── Study material

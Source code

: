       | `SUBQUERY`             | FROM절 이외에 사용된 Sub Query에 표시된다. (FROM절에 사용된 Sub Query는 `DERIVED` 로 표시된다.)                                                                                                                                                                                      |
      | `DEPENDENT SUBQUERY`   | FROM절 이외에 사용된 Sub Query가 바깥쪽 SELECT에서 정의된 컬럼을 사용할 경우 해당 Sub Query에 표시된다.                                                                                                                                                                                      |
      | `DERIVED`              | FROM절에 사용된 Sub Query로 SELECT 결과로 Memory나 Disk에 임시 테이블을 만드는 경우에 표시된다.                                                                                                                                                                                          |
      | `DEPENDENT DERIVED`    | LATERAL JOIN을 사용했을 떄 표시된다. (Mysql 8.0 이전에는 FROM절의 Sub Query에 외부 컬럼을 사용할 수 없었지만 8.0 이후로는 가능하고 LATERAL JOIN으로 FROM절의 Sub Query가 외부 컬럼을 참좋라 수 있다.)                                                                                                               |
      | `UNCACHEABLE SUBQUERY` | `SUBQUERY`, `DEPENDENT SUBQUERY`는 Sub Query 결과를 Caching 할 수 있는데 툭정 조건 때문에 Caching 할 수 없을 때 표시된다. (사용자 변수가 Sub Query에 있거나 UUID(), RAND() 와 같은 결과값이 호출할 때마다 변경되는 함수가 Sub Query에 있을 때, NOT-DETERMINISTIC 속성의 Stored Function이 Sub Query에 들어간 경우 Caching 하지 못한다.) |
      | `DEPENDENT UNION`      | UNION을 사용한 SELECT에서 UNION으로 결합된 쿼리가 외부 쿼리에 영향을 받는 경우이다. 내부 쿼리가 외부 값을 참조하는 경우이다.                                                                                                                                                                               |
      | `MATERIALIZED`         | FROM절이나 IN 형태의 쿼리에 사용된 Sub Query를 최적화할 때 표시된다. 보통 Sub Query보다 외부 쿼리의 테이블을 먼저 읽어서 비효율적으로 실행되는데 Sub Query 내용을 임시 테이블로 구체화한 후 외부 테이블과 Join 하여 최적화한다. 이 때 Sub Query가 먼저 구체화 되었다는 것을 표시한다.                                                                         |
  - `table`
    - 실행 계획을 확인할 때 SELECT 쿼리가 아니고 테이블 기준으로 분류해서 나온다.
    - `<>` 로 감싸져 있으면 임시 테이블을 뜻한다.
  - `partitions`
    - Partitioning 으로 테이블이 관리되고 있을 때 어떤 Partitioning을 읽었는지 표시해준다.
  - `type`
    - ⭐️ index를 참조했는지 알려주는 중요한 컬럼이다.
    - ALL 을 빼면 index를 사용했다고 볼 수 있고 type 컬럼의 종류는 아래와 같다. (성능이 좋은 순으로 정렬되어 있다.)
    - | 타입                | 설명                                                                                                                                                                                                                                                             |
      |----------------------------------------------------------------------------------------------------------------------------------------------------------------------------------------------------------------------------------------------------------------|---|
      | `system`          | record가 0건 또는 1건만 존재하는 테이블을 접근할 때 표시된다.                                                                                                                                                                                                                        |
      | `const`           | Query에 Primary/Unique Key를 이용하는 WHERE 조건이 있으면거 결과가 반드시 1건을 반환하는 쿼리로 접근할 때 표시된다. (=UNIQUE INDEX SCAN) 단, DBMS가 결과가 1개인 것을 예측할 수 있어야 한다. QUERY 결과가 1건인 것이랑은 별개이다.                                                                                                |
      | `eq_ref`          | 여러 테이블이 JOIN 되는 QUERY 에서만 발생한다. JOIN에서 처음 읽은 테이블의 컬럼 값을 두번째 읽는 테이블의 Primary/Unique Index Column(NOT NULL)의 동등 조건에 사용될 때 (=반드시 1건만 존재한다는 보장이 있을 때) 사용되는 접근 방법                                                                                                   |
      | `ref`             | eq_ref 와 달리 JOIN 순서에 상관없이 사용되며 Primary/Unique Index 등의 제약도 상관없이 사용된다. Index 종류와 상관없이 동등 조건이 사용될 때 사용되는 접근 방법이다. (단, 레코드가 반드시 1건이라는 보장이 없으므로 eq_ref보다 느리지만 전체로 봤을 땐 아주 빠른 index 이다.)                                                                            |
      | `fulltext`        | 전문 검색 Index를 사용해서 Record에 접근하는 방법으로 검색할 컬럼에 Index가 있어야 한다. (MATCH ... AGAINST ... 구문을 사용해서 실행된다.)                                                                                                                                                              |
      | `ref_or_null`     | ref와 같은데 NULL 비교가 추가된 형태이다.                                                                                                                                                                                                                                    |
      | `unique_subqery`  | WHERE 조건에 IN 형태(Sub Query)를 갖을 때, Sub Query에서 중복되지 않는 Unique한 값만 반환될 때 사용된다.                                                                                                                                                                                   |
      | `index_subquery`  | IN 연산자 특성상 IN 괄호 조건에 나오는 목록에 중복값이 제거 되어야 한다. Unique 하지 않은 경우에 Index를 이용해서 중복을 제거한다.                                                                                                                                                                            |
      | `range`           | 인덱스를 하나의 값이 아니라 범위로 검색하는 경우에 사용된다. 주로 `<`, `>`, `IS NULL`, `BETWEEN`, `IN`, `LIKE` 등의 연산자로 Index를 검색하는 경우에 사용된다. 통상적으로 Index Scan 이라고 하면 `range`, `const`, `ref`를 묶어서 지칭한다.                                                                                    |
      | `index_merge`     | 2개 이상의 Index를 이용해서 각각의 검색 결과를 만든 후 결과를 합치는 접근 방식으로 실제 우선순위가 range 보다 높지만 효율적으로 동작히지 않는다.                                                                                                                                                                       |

────

▶ Exercise aim: With the first line being the one containing "전문 검색 Index를" and the last line the one containing "ref와 같은데 NULL", transcribe exactly the lines above that fall in that range.

▶ Exercise output:
      | `fulltext`        | 전문 검색 Index를 사용해서 Record에 접근하는 방법으로 검색할 컬럼에 Index가 있어야 한다. (MATCH ... AGAINST ... 구문을 사용해서 실행된다.)                                                                                                                                                              |
      | `ref_or_null`     | ref와 같은데 NULL 비교가 추가된 형태이다.                                                                                                                                                                                                                                    |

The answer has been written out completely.